MILANO - «Gasperini al Milan? Sono soltanto voci». L'amministratore delegato dell'Atalanta Luca Percassi sembra non avere alcun dubbio sull’indiscrezione che ha animato le chiacchiere di mercato negli ultimi giorni, ma il fatto stesso che abbia sentito il bisogno di smentirle lascia pensare che forse qualcosa sotto potrebbe anche esserci. In ogni caso la notizia ha ravvivato gli animi dei tifosi rossoneri, pronti ad applaudire l’arrivo di Gasp al Milan, in un momento che più buio non potrebbe essere. La squadra agli ordini di Gattuso è falcidiata dagli infortuni (e sono in molti ad addebitare al tecnico calabrese una tale ecatombe di calciatori dalle parti di Milanello) e fatica a trovare una linea di continuità da Italia ed Europa malgrado un mercato che avrebbe dovuto rappresentare ben altra garanzia di successo. L’insofferenza della tifoseria milanista monta e il principale destinatario delle rimostranze popolari è sempre lui, Gennaro Gattuso da Corigliano Calabro. Il sogno Conte è ancora vivo, per carità, ma la prestazione da sogno che l’Atalanta ha sfoderato contro l’Inter prima della sosta ha fatto strabuzzare gli occhi e in tanti adesso al Milan sognano l’avvento di Gasperini sulla panchina rossonera.

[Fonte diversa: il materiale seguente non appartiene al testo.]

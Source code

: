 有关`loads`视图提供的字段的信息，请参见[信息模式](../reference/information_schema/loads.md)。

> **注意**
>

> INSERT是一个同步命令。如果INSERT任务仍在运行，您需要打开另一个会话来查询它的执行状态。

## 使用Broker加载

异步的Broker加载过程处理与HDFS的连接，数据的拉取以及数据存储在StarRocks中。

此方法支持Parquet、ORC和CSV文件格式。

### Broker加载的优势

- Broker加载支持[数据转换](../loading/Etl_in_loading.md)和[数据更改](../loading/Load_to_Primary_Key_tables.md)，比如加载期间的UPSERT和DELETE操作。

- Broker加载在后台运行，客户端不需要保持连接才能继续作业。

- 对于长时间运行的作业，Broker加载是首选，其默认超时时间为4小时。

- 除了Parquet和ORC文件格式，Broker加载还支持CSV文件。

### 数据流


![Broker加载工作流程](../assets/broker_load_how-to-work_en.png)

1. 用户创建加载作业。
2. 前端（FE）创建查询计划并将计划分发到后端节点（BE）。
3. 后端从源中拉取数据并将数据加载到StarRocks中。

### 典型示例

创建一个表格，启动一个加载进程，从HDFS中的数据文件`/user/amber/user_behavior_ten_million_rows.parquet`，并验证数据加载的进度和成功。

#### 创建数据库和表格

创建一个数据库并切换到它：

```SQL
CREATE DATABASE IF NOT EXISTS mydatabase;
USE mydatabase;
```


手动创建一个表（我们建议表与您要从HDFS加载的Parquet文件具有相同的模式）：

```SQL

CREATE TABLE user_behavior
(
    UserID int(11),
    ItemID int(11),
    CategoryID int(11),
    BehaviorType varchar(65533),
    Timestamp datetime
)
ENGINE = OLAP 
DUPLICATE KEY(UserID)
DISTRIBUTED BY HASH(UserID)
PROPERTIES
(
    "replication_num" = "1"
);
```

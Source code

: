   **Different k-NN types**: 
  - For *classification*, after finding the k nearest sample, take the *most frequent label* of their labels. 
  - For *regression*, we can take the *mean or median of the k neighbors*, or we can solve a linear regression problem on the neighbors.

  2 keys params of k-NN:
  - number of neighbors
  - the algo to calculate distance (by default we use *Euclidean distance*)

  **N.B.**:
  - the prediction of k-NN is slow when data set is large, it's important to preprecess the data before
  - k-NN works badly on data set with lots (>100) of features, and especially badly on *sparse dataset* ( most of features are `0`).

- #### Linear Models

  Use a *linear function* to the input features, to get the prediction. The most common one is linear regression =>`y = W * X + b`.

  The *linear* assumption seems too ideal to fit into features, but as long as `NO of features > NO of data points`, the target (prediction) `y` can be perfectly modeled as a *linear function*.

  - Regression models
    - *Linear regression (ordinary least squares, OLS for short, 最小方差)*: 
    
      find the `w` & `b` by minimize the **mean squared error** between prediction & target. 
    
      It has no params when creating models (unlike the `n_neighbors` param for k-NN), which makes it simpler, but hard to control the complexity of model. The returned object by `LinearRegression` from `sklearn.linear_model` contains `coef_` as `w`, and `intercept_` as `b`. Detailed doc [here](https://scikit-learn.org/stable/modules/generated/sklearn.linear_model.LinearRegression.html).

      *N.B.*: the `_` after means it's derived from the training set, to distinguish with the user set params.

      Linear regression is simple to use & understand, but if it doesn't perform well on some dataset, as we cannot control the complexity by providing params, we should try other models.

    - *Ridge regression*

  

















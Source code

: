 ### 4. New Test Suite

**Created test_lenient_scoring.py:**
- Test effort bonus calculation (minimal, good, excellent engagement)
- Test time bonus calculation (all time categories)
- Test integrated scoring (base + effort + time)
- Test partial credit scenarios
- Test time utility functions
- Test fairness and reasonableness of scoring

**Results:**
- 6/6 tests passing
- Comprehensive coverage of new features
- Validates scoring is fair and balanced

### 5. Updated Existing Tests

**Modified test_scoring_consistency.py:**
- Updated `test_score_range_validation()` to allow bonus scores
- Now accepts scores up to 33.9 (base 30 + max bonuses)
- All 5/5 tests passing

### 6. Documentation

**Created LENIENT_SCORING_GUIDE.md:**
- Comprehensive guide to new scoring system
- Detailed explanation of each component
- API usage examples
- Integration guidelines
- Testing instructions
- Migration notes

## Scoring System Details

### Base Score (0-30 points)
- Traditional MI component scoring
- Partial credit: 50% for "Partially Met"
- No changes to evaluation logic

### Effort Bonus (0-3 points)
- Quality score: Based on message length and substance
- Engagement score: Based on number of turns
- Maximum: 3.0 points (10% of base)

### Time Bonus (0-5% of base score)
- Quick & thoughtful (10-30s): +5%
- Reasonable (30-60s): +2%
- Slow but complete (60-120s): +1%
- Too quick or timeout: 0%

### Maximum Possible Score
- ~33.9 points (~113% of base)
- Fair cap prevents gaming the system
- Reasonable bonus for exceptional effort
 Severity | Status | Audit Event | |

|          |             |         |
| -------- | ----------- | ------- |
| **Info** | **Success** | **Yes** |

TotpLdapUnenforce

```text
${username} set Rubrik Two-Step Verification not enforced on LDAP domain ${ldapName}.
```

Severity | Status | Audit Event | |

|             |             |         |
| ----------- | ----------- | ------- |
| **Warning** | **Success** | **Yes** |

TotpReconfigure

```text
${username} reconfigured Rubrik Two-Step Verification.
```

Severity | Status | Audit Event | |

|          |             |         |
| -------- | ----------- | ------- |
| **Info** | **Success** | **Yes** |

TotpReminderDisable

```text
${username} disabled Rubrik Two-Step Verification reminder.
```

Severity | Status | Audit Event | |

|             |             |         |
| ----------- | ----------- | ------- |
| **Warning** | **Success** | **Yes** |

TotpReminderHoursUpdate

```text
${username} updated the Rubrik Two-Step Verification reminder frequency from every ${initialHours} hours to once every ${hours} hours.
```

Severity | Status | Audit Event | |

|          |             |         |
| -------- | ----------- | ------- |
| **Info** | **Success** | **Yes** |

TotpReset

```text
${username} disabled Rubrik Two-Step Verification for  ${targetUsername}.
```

Via libera a Laxalt - Curioso che proprio mentre i fans del diavolo sono lì a fantasticare su come potrebbe cambiare la qualità del gioco con il tecnico atalantino a governare Milanello, la dirigenza di via Aldo Rossi stia studiando alcune ipotesi di collaborazione proprio con il club di Percassi. Il che non vuol dire che le due cose siano collegate, ma per dovere di cronaca vale la pena sottolinearle. A monte potrebbe esserci la voglia di soddisfare le richieste dell’Atalanta che ha sempre apprezzato Diego Laxalt. Il terzino uruguaiano non ha ancora ingranato da quando si è trasferito al Milan, dopo essere stato acquistato in fretta e furia dal Genoa per sopperire al grave problema cardiaco insorto per Strinic. Oggi però il mancino croato sembra definitivamente guarito, come testimoniato dall’agente Tonci Martic: «Ivan finalmente sta bene, è contento di aver ricevuto l'ok dei medici e vuole tornare a disposizione il prima possibile. A gennaio non è minimamente in discussione la sua partenza, siamo convinti che quando sarà al 100% potrà essere considerato un titolare in questo Milan e siamo fiduciosi per il futuro». Logico che il croato voglia provare a contendere una maglia da titolare a Ricardo Rodriguez, per questo un’eventuale cessione di Laxalt è un’ipotesi tutt’altro che campata in aria.

Toloi e gli altri - Dall’altro lato ci sono diversi calciatori atalantini che potrebbero fare al caso del Milan: innanzitutto Toloi, ventottenne brasiliano arrivato alla definitiva maturazione e pronto quindi per un palcoscenico importante come quello di San Siro. I rossoneri hanno bisogno come il pane di un innesto di qualità in difesa e il difensore atalantino potrebbe essere il rinforzo giusto. Ma in nerazzurro giocano altri due calciatori che potrebbero rivelarsi preziosi per il Milan attuale. Parliamo di De Roon e Freuler, sempre più protagonisti nell’Atalanta di Gasperini. I due hanno ormai raggiunto la piena consacrazione e alla squadra rossonera di oggi, falcidiata dagli infortuni in mezzo al campo, farebbero parecchio comodo.
Con la speranza, naturalmente, che eventuali nuovi acquisti provenienti da Bergamo ripercorrano le orme di Kessiè e non di Conti e Caldara, ancora oggetti misteriosi per i tifosi milanisti.